What the exercise asks:
I need the lines below from the one with "planted his own" down to the one with "love's argument was" reproduced exactly, both ends included, and nothing else.

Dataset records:
____________________
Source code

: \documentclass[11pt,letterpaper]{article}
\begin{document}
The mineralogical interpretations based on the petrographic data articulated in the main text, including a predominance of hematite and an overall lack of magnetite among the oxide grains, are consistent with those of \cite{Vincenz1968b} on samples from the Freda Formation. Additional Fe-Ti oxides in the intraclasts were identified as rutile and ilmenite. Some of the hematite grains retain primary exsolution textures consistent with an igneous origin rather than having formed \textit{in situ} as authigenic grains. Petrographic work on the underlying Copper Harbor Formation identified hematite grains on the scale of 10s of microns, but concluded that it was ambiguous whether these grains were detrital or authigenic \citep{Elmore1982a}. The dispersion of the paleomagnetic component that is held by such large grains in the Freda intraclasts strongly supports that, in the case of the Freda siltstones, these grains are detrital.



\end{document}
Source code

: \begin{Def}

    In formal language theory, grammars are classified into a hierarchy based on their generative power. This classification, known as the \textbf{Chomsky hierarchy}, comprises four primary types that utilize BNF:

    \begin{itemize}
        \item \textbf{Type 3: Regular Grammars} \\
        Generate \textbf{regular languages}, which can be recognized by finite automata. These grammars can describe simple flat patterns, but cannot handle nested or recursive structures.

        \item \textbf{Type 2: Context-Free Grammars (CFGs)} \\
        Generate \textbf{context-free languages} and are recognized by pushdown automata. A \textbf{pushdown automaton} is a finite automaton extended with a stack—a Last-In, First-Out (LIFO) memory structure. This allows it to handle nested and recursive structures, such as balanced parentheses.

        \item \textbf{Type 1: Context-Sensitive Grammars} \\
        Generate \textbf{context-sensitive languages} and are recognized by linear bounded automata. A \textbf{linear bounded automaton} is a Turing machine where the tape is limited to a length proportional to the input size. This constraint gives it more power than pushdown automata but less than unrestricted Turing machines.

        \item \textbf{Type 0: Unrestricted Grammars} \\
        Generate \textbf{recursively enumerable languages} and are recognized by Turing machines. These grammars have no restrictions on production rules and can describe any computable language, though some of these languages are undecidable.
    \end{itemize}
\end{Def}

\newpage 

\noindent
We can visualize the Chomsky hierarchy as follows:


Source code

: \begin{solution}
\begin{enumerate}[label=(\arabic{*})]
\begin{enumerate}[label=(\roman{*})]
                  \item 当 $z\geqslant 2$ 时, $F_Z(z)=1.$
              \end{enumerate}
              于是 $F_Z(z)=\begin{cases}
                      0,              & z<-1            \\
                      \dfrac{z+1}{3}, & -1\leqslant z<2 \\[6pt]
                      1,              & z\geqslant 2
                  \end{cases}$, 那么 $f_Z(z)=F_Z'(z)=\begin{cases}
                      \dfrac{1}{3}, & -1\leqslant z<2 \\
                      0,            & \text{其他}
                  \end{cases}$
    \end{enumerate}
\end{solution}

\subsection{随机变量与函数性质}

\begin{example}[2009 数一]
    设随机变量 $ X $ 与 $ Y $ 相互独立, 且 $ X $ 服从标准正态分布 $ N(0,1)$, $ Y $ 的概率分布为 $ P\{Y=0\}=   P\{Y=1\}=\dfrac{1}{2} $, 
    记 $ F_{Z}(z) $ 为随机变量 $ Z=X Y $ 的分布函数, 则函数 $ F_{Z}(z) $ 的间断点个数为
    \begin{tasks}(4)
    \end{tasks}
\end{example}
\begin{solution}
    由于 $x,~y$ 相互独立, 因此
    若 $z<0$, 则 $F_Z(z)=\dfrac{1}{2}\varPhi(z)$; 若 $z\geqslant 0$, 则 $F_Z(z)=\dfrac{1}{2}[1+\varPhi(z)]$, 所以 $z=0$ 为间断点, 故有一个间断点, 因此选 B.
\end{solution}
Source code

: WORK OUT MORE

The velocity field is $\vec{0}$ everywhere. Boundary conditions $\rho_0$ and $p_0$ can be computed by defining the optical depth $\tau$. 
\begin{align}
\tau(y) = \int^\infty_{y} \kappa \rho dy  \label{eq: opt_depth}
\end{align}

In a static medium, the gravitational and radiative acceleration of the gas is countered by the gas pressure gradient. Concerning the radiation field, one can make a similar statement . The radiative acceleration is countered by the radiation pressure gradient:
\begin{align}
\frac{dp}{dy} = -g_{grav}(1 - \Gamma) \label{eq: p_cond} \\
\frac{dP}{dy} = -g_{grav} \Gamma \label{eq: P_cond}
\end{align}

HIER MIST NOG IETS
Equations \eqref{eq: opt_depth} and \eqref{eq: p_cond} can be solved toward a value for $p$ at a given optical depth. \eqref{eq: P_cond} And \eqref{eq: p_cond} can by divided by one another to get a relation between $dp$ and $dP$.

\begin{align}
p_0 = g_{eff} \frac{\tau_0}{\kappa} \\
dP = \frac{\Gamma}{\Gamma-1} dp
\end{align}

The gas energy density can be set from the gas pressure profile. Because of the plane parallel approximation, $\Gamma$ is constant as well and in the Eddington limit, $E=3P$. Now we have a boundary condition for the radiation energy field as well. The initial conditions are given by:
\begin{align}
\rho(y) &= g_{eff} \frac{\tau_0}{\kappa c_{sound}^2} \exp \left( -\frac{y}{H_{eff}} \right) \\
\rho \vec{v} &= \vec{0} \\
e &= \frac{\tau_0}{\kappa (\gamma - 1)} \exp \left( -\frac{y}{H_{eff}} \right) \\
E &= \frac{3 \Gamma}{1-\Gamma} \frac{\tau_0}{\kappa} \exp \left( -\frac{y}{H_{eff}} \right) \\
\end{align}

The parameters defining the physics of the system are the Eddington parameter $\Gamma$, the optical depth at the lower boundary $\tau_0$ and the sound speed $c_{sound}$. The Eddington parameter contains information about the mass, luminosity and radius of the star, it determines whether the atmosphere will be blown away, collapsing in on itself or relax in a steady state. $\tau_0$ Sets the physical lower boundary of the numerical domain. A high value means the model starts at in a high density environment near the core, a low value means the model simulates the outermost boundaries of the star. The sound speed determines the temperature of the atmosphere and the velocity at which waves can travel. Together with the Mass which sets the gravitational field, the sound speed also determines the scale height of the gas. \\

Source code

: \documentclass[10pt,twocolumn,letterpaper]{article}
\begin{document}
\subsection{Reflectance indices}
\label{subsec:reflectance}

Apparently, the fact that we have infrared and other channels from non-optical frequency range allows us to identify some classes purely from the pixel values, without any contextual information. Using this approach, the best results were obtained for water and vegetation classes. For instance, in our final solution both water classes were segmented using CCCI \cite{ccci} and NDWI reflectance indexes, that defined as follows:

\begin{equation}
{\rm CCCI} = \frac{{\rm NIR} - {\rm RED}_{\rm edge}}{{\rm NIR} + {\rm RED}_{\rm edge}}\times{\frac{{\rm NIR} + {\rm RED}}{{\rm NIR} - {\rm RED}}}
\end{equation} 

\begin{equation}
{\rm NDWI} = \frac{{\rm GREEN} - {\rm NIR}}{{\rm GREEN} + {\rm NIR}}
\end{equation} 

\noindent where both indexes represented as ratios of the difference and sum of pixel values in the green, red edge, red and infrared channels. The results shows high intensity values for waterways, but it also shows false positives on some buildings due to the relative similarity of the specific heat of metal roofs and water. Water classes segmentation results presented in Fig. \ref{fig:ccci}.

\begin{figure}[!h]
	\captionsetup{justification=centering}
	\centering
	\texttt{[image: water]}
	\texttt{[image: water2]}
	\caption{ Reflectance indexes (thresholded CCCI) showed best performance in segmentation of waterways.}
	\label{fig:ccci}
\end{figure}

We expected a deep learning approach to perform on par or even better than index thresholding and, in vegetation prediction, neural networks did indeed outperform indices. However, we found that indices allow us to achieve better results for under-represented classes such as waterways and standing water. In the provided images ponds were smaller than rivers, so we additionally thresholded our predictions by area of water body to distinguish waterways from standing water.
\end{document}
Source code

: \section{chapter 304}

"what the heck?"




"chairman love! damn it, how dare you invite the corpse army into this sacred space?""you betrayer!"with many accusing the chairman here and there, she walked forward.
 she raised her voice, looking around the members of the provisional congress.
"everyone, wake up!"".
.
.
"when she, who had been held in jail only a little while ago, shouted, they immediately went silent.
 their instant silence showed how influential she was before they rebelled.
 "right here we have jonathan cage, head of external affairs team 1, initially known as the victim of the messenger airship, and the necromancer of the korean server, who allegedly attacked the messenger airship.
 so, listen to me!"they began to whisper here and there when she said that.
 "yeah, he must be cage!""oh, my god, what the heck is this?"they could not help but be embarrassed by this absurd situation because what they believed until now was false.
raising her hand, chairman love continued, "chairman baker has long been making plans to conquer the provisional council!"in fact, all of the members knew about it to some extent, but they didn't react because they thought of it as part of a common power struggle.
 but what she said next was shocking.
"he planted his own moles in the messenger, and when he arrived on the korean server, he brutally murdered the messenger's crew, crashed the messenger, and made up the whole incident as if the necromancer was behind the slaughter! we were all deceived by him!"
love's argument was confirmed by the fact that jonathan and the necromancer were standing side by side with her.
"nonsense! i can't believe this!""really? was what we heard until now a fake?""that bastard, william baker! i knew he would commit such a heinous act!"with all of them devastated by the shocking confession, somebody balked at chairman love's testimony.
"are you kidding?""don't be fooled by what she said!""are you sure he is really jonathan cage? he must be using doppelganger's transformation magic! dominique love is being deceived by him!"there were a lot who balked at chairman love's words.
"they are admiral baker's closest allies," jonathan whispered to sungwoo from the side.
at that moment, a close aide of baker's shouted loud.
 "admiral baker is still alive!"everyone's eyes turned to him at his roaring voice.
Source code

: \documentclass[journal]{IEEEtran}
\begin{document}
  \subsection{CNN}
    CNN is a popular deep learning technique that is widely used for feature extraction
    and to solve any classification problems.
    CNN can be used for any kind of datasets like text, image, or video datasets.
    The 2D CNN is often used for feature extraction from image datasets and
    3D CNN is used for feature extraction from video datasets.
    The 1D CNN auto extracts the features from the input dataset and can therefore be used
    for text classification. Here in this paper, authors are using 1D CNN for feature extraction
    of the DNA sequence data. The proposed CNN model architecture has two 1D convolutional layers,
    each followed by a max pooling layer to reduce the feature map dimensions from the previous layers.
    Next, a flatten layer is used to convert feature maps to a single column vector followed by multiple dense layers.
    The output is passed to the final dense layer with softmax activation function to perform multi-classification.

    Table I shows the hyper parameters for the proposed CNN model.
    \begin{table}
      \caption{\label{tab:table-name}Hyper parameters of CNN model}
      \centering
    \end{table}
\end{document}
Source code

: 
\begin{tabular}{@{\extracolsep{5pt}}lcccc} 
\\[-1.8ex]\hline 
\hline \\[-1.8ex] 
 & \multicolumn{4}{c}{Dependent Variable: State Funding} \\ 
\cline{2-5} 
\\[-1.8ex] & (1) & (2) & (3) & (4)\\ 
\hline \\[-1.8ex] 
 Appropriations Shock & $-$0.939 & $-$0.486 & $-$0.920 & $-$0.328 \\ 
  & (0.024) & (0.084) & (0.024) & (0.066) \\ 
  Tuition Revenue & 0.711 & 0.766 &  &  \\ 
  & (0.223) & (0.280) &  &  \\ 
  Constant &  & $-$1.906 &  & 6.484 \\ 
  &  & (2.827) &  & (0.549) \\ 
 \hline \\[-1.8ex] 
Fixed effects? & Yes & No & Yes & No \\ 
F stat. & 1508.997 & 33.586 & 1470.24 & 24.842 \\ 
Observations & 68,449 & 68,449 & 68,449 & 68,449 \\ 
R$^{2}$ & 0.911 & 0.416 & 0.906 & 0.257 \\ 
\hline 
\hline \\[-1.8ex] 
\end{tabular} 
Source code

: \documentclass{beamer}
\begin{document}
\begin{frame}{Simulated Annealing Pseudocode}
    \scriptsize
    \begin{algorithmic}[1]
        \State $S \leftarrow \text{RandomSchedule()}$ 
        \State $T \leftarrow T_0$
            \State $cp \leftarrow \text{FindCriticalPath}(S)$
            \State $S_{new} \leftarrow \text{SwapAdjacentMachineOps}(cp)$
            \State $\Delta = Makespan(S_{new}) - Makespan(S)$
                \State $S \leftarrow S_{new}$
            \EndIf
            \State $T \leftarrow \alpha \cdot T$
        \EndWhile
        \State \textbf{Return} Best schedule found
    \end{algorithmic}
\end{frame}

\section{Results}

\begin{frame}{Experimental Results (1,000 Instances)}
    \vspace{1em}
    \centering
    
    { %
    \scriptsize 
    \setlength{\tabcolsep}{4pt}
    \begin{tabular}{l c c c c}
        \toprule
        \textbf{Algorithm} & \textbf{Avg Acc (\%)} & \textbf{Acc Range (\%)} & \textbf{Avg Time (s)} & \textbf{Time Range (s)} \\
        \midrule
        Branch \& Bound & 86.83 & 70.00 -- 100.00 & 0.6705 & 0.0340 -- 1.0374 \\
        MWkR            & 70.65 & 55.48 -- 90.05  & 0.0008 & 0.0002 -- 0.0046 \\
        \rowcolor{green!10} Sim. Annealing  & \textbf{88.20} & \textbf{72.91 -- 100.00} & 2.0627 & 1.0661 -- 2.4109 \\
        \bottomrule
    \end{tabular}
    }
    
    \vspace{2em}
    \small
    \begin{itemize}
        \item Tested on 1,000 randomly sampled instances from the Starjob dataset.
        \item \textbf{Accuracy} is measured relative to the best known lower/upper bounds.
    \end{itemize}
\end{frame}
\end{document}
____________________
Result:
"he planted his own moles in the messenger, and when he arrived on the korean server, he brutally murdered the messenger's crew, crashed the messenger, and made up the whole incident as if the necromancer was behind the slaughter! we were all deceived by him!"
love's argument was confirmed by the fact that jonathan and the necromancer were standing side by side with her.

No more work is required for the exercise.